Semua itu hanyalah khayalan singkat. Mataku bagaikan ditutup oleh awan gelap, bahkan telingaku tersumbat oleh kapas tebal. Sebuah tangan melambai ringan, lalu perlahan melambat terdengar suara panggilan namaku.
"Nona, Nona Ocha!"
"Nona Ocha!"
Panggilan itu menyeruku, yang akhirnya wajahku tertoleh karena suara itu. Baru menyadari kalau diriku sudah dikejutkan oleh dua orang pria lebih tua dariku. Pak Yoanto dengan seorang pria pemandu di sana tersenyum agak cekakakan.
Mataku mengerjap, lalu dua tanganku seraya turun dan menghamburkan lamunan seketika membuatku bangga.
"Udah selesai, Nona. Kita akan memulai pelajaran di lapangan," pungkas pak Yoanto membungkukkan kepalanya.

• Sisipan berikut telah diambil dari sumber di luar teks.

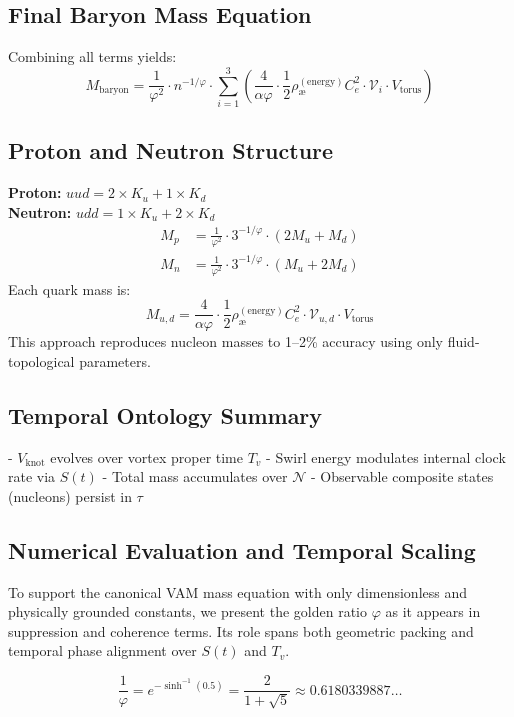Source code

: \subsection{Final Baryon Mass Equation}
Combining all terms yields:
\[
\boxed{
M_{\text{baryon}} = \frac{1}{\varphi^2} \cdot n^{-1/\varphi} \cdot \sum_{i=1}^{3} \left( \frac{4}{\alpha \varphi} \cdot \frac{1}{2} \rho_\text{\ae}^{(\text{energy})} C_e^2 \cdot \mathcal{V}_i \cdot V_{\text{torus}} \right)
}
\]

\subsection{Proton and Neutron Structure}
\textbf{Proton:} $uud = 2\times K_u + 1\times K_d$ \\
\textbf{Neutron:} $udd = 1\times K_u + 2\times K_d$
\[
\begin{aligned}
M_p &= \frac{1}{\varphi^2} \cdot 3^{-1/\varphi} \cdot (2M_u + M_d) \\
M_n &= \frac{1}{\varphi^2} \cdot 3^{-1/\varphi} \cdot (M_u + 2M_d)
\end{aligned}
\]
Each quark mass is:
\[
M_{u,d} = \frac{4}{\alpha \varphi} \cdot \frac{1}{2} \rho_\text{\ae}^{(\text{energy})} C_e^2 \cdot \mathcal{V}_{u,d} \cdot V_{\text{torus}}
\]
This approach reproduces nucleon masses to 1–2\% accuracy using only fluid-topological parameters.

\subsection*{Temporal Ontology Summary}
- $V_{\text{knot}}$ evolves over vortex proper time $T_v$
- Swirl energy modulates internal clock rate via $S(t)$
- Total mass accumulates over $\mathcal{N}$
- Observable composite states (nucleons) persist in $\tau$


\subsection{Numerical Evaluation and Temporal Scaling}

To support the canonical VAM mass equation with only dimensionless and physically grounded constants, we present the golden ratio $\varphi$ as it appears in suppression and coherence terms. Its role spans both geometric packing and temporal phase alignment over $S(t)$ and $T_v$.

\[
\boxed{
\frac{1}{\varphi} = e^{-\sinh^{-1}(0.5)} = \frac{2}{1 + \sqrt{5}} \approx 0.6180339887\ldots
}
\]


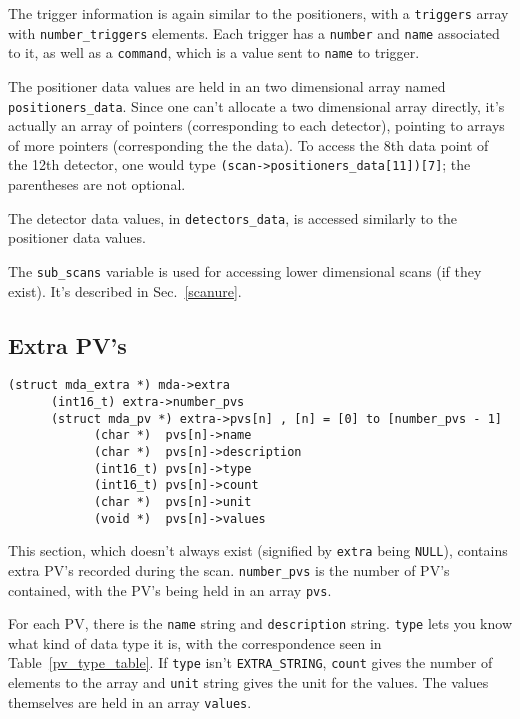 \documentclass[10pt,letterpaper]{article}
\begin{document}
The trigger information is again similar to the positioners, with a
\verb+triggers+ array with \verb+number_triggers+ elements.  Each
trigger has a \verb+number+ and \verb+name+ associated to it, as well
as a \verb+command+, which is a value sent to \verb+name+ to trigger.

The positioner data values are held in an two dimensional array named
\verb+positioners_data+.  Since one can't allocate a two dimensional
array directly, it's actually an array of pointers (corresponding to
each detector), pointing to arrays of more pointers (corresponding the
the data).  To access the 8th data point of the 12th detector, one
would type \verb+(scan->positioners_data[11])[7]+; the parentheses are
not optional.

The detector data values, in \verb+detectors_data+, is accessed
similarly to the positioner data values.

The \verb+sub_scans+ variable is used for accessing lower dimensional
scans (if they exist).  It's described in Sec.~\ref{scanure}.


\subsection{Extra PV's}

\begin{verbatim}
(struct mda_extra *) mda->extra
      (int16_t) extra->number_pvs
      (struct mda_pv *) extra->pvs[n] , [n] = [0] to [number_pvs - 1]
            (char *)  pvs[n]->name
            (char *)  pvs[n]->description
            (int16_t) pvs[n]->type    
            (int16_t) pvs[n]->count
            (char *)  pvs[n]->unit
            (void *)  pvs[n]->values
\end{verbatim}

This section, which doesn't always exist (signified by \verb+extra+
being \verb+NULL+), contains extra PV's recorded during the scan.
\verb+number_pvs+ is the number of PV's contained, with the PV's being
held in an array \verb+pvs+.

For each PV, there is the \verb+name+ string and \verb+description+
string.  \verb+type+ lets you know what kind of data type it is, with
the correspondence seen in Table~\ref{pv_type_table}.  If \verb+type+
isn't \verb+EXTRA_STRING+, \verb+count+ gives the number of elements to
the array and \verb+unit+ string gives the unit for the values.  The
values themselves are held in an array \verb+values+.
\end{document}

"Oh!" sergahku langsung keluar dari kursi nyaman ini. Kebetulan membuat bangku terasa hangat dan puas untuk mempelajari langkah awal menuju perjalanan. Di layar itu, tidak bergerak sama sekali. Layar itu masih menyala terang, tetapi karena mesin ini berhenti jalanan terlihat diam mematung.
Pak Yoanto mempersilakan aku untuk mengikuti dirinya ke depan sebuah pintu. Di sana, aku melihat penampakan halaman seluas mata memandang. Ada beberapa mobil yang melewati jalur penyeberangan, ada pula yang mobilnya sangat lambat.

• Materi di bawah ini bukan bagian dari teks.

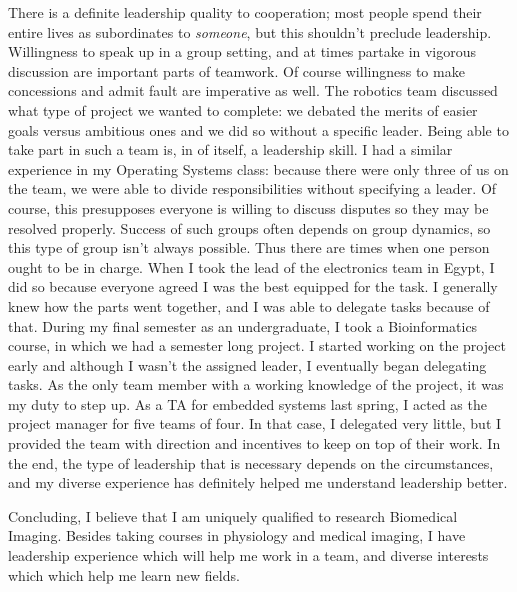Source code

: \documentclass[12pt]{article}
\begin{document}
There is a definite leadership quality to cooperation; 
most people spend their entire lives as 
subordinates to \emph{someone}, but this shouldn't preclude leadership.
Willingness to speak up in a group setting, and at times partake
in vigorous discussion are important parts of teamwork. Of course
willingness to make concessions and admit fault are imperative as well.
The robotics team discussed what
type of project we wanted to complete: we debated the merits of
easier goals versus ambitious ones and we did so without a specific
leader. Being able to take part in such a team is, in of itself,
a leadership skill. I had a similar experience in my Operating
Systems class: because there were only three of us on the team,
we were able to divide responsibilities without specifying a leader.
Of course, this presupposes everyone is willing to discuss
disputes so they may be resolved properly. Success of 
such groups often depends on group dynamics, so this type of
group isn't always possible.  Thus there are times when one person
ought to be in charge. When I took the lead of the electronics
team in Egypt, I did so because everyone agreed I was the best 
equipped for the task. I generally knew how the parts went together,
and I was able to delegate tasks because of that. During my
final semester as an undergraduate, I took a Bioinformatics course,
in which we had a semester long project.
I started working on the project early 
and although I wasn't the assigned leader, I 
eventually began delegating tasks. As the only team member
with a working knowledge of the project, it was my duty to
step up.  As a TA for embedded systems last spring, I acted
as the project manager for five teams of four. In that case, I
delegated very little, but I provided the team with direction
and incentives to keep on top of their work.
In the end, the type of leadership that is necessary depends on the 
circumstances, and my diverse experience has definitely
helped me understand leadership better.

Concluding, I believe that I am uniquely qualified to 
research Biomedical Imaging. Besides taking courses in
physiology and medical imaging, I have leadership
experience which will help me work in a team,
and diverse interests which which help me learn new fields.
\end{document}
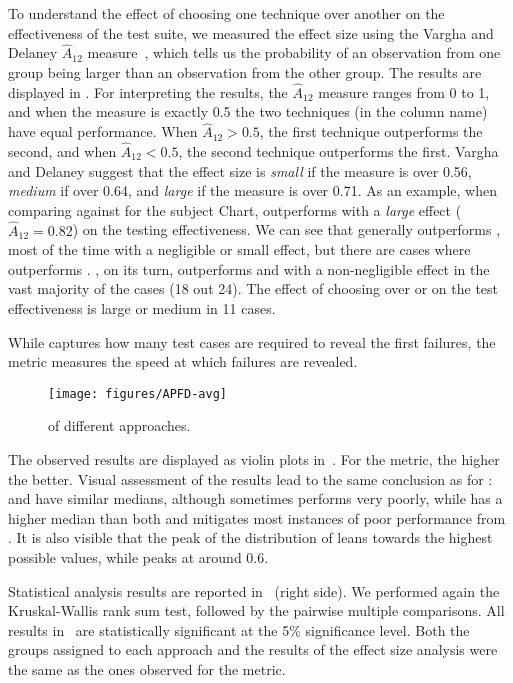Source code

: To understand the effect of choosing one technique over another on the effectiveness of the test suite, we measured the effect size using the Vargha and Delaney $\hat{A}_{12}$ measure~\citep{vargha2000critique}, which tells us the probability of an observation from one group being larger than an observation from the other group.
The results are displayed in . For interpreting the results, the $\hat{A}_{12}$ measure ranges from 0 to 1, and when the measure is exactly 0.5 the two techniques (in the column name) have equal performance. When $\hat{A}_{12}>0.5$, the first technique outperforms the second, and when $\hat{A}_{12}<0.5$, the second technique outperforms the first.
Vargha and Delaney suggest that the effect size is \textit{small} if the measure is over 0.56, \textit{medium} if over 0.64, and \textit{large} if the measure is over 0.71. As an example, when comparing \fz against \rnd for the subject Chart, \fz outperforms \rnd with a \textit{large} effect ($\hat{A}_{12}=0.82$) on the testing effectiveness.  
%
We can see that \ek generally outperforms \fs, most of the time with a negligible or small effect, but there are cases where \fs outperforms \ek.
\fz, on its turn, outperforms \ek and \fs with a non-negligible effect in the vast majority of the cases (18 out 24). The effect of choosing \fz over \ek or \fs on the test effectiveness is large or medium in 11 cases.


While \ttff captures how many test cases are required to reveal the first failures, 
the \apfd metric measures the speed at which failures are revealed.

\begin{figure}[h]
  \centering
  \texttt{[image: figures/APFD-avg]}
  \caption{\apfd of different approaches.}
  \label{fig:apfd_avg}
  \vspace{-3mm}
\end{figure}
The observed \apfd results are displayed as violin plots in~.
For the \apfd metric, the higher
the better.
Visual assessment of the results lead to the same conclusion as for \pttff:
\ek and \fs have similar medians, although \fs sometimes performs very poorly, while \fz has a higher median than both and mitigates most instances of poor performance from \fs.
It is also visible that the peak of the distribution of \fz leans towards the highest possible values, while \ek peaks at around 0.6.

Statistical analysis results are reported in~ (right side). 
We performed again the Kruskal-Wallis rank sum test, followed by the pairwise multiple
comparisons.
All  results in~ are statistically
significant at the 5\% significance level.
Both the groups assigned to each approach 
and the results of the effect size analysis were the same as the ones observed for the \ttff metric.



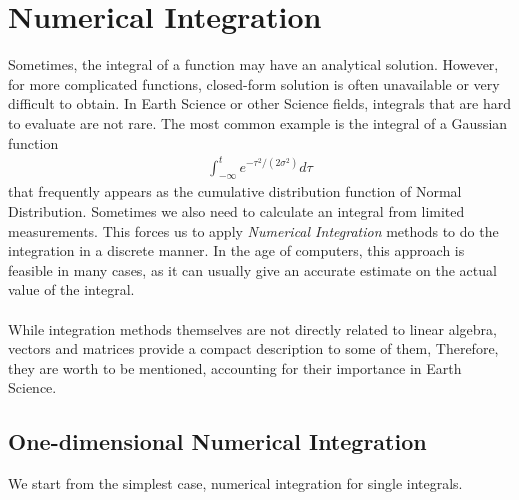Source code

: \chapter{Numerical Integration}

Sometimes, the integral of a function may have an analytical solution. However, for more complicated functions, closed-form solution is often unavailable or very difficult to obtain. In Earth Science or other Science fields, integrals that are hard to evaluate are not rare. The most common example is the integral of a Gaussian function
\begin{align*}
\int_{-\infty}^{t} e^{-\tau^2/(2\sigma^2)} d\tau
\end{align*}
that frequently appears as the cumulative distribution function of Normal Distribution. Sometimes we also need to calculate an integral from limited measurements. This forces us to apply \textit{Numerical Integration} methods to do the integration in a discrete manner. In the age of computers, this approach is feasible in many cases, as it can usually give an accurate estimate on the actual value of the integral.\\
\\
While integration methods themselves are not directly related to linear algebra, vectors and matrices provide a compact description to some of them, Therefore, they are worth to be mentioned, accounting for their importance in Earth Science.

\section{One-dimensional Numerical Integration}
We start from the simplest case, numerical integration for single integrals.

Beberapa dari mereka adalah salah satu dariku yang menjadi murid mengemudi. Rasanya tidak percaya kalau aku sudah melewati banyak hal hari ini. Setelah melewati hari pernikahanku yang sudah sesingkat dibayangkan.
Satu hari lagi, maka hari pernikahan gelap ini berumur satu minggu. Entah kenapa? Aku lebih suka menjalani hidup seperti ini kalau sudah melihat kenyamanan. Tapi, aku tetap waspada akan penyesalanku nanti.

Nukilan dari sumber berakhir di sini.